There are two ways to ask yes / no questions in Mandarin: with the “ma” particle, or by using a positive / negative sentence structure.


The particle “ma” can be added to the end of any sentence to make it into a question. For example, if you want to ask, “Have you eaten?” (which is a standard greeting), you would say, “chī bǎo le ma?” 吃饱了吗?

The answer to this question could be, “chī bǎo le” (I have eaten) 吃饱了, or “hái méi” (not yet) 还没.

Postive / Negative

An alternate way to ask questions is to include both the positive and negative forms of the verb.

Negative verbs are usually formed with “bù” 不 as in “bù hǎo 不好” (not good), but occasionally the particle “méi 没” is used, as in “méi yǒu” 没有 (don’t have). Note that both “bù” and “méi” are used in front of the verb.

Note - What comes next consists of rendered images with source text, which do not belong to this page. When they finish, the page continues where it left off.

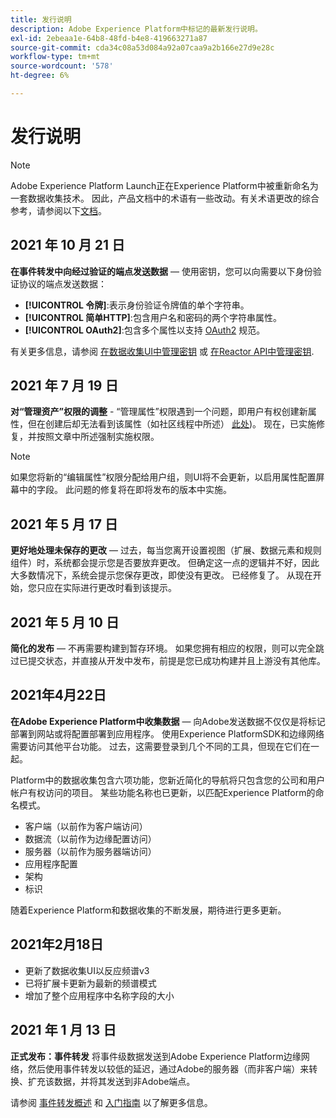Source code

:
 ```yaml
---
title: 发行说明
description: Adobe Experience Platform中标记的最新发行说明。
exl-id: 2ebeaa1e-64b8-48fd-b4e8-419663271a87
source-git-commit: cda34c08a53d084a92a07caa9a2b166e27d9e28c
workflow-type: tm+mt
source-wordcount: '578'
ht-degree: 6%

---
```


# 发行说明

>[!NOTE]
>
>Adobe Experience Platform Launch正在Experience Platform中被重新命名为一套数据收集技术。 因此，产品文档中的术语有一些改动。有关术语更改的综合参考，请参阅以下[文档](../term-updates.md)。

## 2021 年 10 月 21 日

**在事件转发中向经过验证的端点发送数据**  — 使用密钥，您可以向需要以下身份验证协议的端点发送数据：

* **[!UICONTROL 令牌]**:表示身份验证令牌值的单个字符串。
* **[!UICONTROL 简单HTTP]**:包含用户名和密码的两个字符串属性。
* **[!UICONTROL OAuth2]**:包含多个属性以支持 [OAuth2](https://datatracker.ietf.org/doc/html/rfc6749) 规范。

有关更多信息，请参阅 [在数据收集UI中管理密钥](../ui/event-forwarding/secrets.md) 或 [在Reactor API中管理密钥](../api/guides/secrets.md).

## 2021 年 7 月 19 日

**对“管理资产”权限的调整** - “管理属性”权限遇到一个问题，即用户有权创建新属性，但在创建后却无法看到该属性（如社区线程中所述） [此处](https://experienceleaguecommunities.adobe.com/t5/adobe-experience-platform-launch/technical-advisory-adjustments-to-the-manage-properties/ba-p/399176))。 现在，已实施修复，并按照文章中所述强制实施权限。

>[!NOTE]
>
>如果您将新的“编辑属性”权限分配给用户组，则UI将不会更新，以启用属性配置屏幕中的字段。 此问题的修复将在即将发布的版本中实施。

## 2021 年 5 月 17 日

**更好地处理未保存的更改**  — 过去，每当您离开设置视图（扩展、数据元素和规则组件）时，系统都会提示您是否要放弃更改。 但确定这一点的逻辑并不好，因此大多数情况下，系统会提示您保存更改，即使没有更改。  已经修复了。  从现在开始，您只应在实际进行更改时看到该提示。

## 2021 年 5 月 10 日

**简化的发布**  — 不再需要构建到暂存环境。  如果您拥有相应的权限，则可以完全跳过已提交状态，并直接从开发中发布，前提是您已成功构建并且上游没有其他库。

## 2021年4月22日

**在Adobe Experience Platform中收集数据**  — 向Adobe发送数据不仅仅是将标记部署到网站或将配置部署到应用程序。  使用Experience PlatformSDK和边缘网络需要访问其他平台功能。  过去，这需要登录到几个不同的工具，但现在它们在一起。

Platform中的数据收集包含六项功能，您新近简化的导航将只包含您的公司和用户帐户有权访问的项目。  某些功能名称也已更新，以匹配Experience Platform的命名模式。

* 客户端（以前作为客户端访问）
* 数据流（以前作为边缘配置访问）
* 服务器（以前作为服务器端访问）
* 应用程序配置
* 架构
* 标识

随着Experience Platform和数据收集的不断发展，期待进行更多更新。

## 2021年2月18日

* 更新了数据收集UI以反应频谱v3
* 已将扩展卡更新为最新的频谱模式
* 增加了整个应用程序中名称字段的大小

## 2021 年 1 月 13 日

**正式发布：事件转发** 将事件级数据发送到Adobe Experience Platform边缘网络，然后使用事件转发以较低的延迟，通过Adobe的服务器（而非客户端）来转换、扩充该数据，并将其发送到非Adobe端点。

请参阅 [事件转发概述](../ui/event-forwarding/overview.md) 和 [入门指南](../ui/event-forwarding/getting-started.md) 以了解更多信息。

Nǐ yào bu yào qù Běijīng? 
你要不要去北京?(Do you or don’t you want to go to Beijing?)
Nǐ yào qù Běijīng ma?

Tā yǒu méi yǒu bǐ jì běn?
他有没有笔记本? (Does he or doesn’t he have a notebook?)
Tā yǒu bǐ jì běn ma?

Nǐ zhī bù zhī dào tā de míng zi? 
你知不知道他的名字?(Do you or don’t you know his name?)
Nǐ zhī dào tā de míng zi ma?
In the examples above, the verbs are yào (want); yǒu (have); and zhī dào (know).

When the positive / negative form is used with two-character verbs (like zhī dào), the verb is split after the first character, as in “zhī bù zhī dào.”